__Assignment__: Transcribe the records below exactly, leaving out any pictures.

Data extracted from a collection
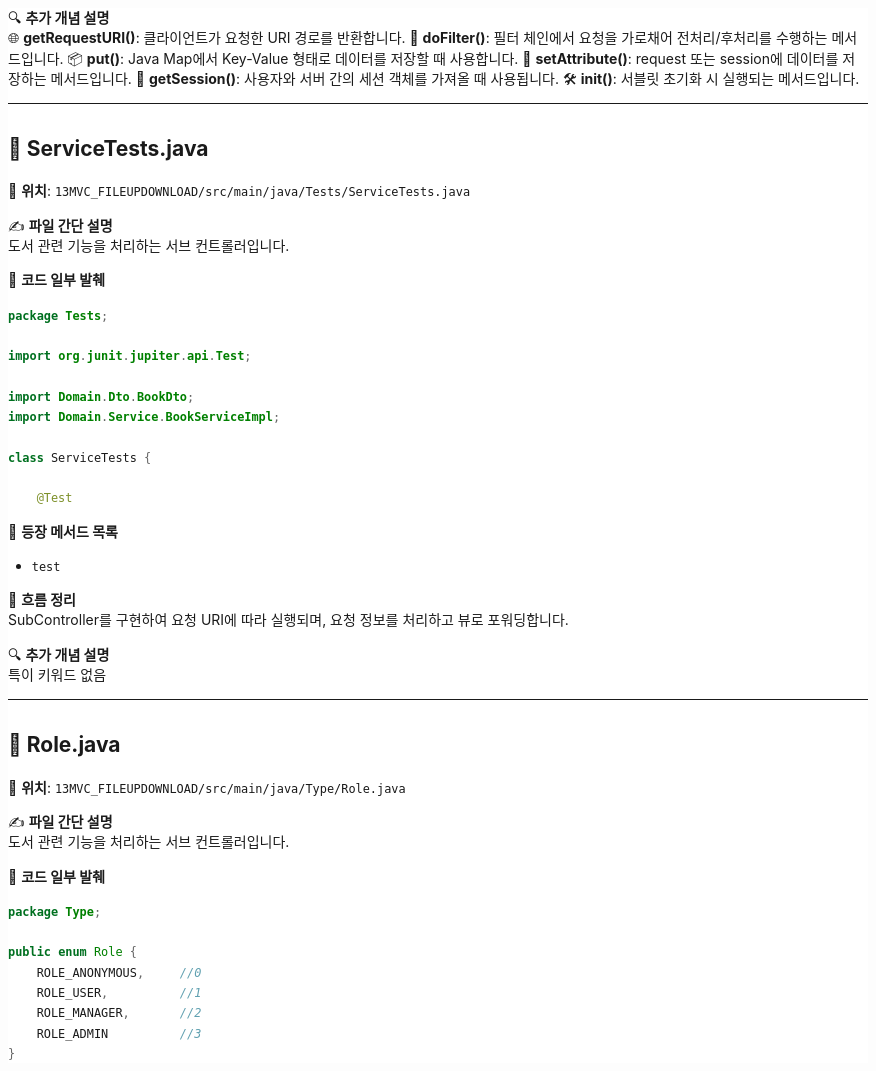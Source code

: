 🔍 **추가 개념 설명**  
🌐 **getRequestURI()**: 클라이언트가 요청한 URI 경로를 반환합니다.
🚧 **doFilter()**: 필터 체인에서 요청을 가로채어 전처리/후처리를 수행하는 메서드입니다.
📦 **put()**: Java Map에서 Key-Value 형태로 데이터를 저장할 때 사용합니다.
📌 **setAttribute()**: request 또는 session에 데이터를 저장하는 메서드입니다.
🔐 **getSession()**: 사용자와 서버 간의 세션 객체를 가져올 때 사용됩니다.
🛠 **init()**: 서블릿 초기화 시 실행되는 메서드입니다.

---

## 📄 ServiceTests.java

📂 **위치**: `13MVC_FILEUPDOWNLOAD/src/main/java/Tests/ServiceTests.java`

✍️ **파일 간단 설명**  
도서 관련 기능을 처리하는 서브 컨트롤러입니다.

🧩 **코드 일부 발췌**
```java
package Tests;

import org.junit.jupiter.api.Test;

import Domain.Dto.BookDto;
import Domain.Service.BookServiceImpl;

class ServiceTests {

	@Test
```

📌 **등장 메서드 목록**
- `test`

🧠 **흐름 정리**  
SubController를 구현하여 요청 URI에 따라 실행되며, 요청 정보를 처리하고 뷰로 포워딩합니다.

🔍 **추가 개념 설명**  
특이 키워드 없음

---

## 📄 Role.java

📂 **위치**: `13MVC_FILEUPDOWNLOAD/src/main/java/Type/Role.java`

✍️ **파일 간단 설명**  
도서 관련 기능을 처리하는 서브 컨트롤러입니다.

🧩 **코드 일부 발췌**
```java
package Type;

public enum Role {
	ROLE_ANONYMOUS,		//0
	ROLE_USER,			//1
	ROLE_MANAGER,		//2
	ROLE_ADMIN			//3
}
```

__Written answer__:
Source code

: 🔍 **추가 개념 설명**  
🌐 **getRequestURI()**: 클라이언트가 요청한 URI 경로를 반환합니다.
🚧 **doFilter()**: 필터 체인에서 요청을 가로채어 전처리/후처리를 수행하는 메서드입니다.
📦 **put()**: Java Map에서 Key-Value 형태로 데이터를 저장할 때 사용합니다.
📌 **setAttribute()**: request 또는 session에 데이터를 저장하는 메서드입니다.
🔐 **getSession()**: 사용자와 서버 간의 세션 객체를 가져올 때 사용됩니다.
🛠 **init()**: 서블릿 초기화 시 실행되는 메서드입니다.

---

## 📄 ServiceTests.java

📂 **위치**: `13MVC_FILEUPDOWNLOAD/src/main/java/Tests/ServiceTests.java`

✍️ **파일 간단 설명**  
도서 관련 기능을 처리하는 서브 컨트롤러입니다.

🧩 **코드 일부 발췌**
```java
package Tests;

import org.junit.jupiter.api.Test;

import Domain.Dto.BookDto;
import Domain.Service.BookServiceImpl;

class ServiceTests {

	@Test
```

📌 **등장 메서드 목록**
- `test`

🧠 **흐름 정리**  
SubController를 구현하여 요청 URI에 따라 실행되며, 요청 정보를 처리하고 뷰로 포워딩합니다.

🔍 **추가 개념 설명**  
특이 키워드 없음

---

## 📄 Role.java

📂 **위치**: `13MVC_FILEUPDOWNLOAD/src/main/java/Type/Role.java`

✍️ **파일 간단 설명**  
도서 관련 기능을 처리하는 서브 컨트롤러입니다.

🧩 **코드 일부 발췌**
```java
package Type;

public enum Role {
	ROLE_ANONYMOUS,		//0
	ROLE_USER,			//1
	ROLE_MANAGER,		//2
	ROLE_ADMIN			//3
}
```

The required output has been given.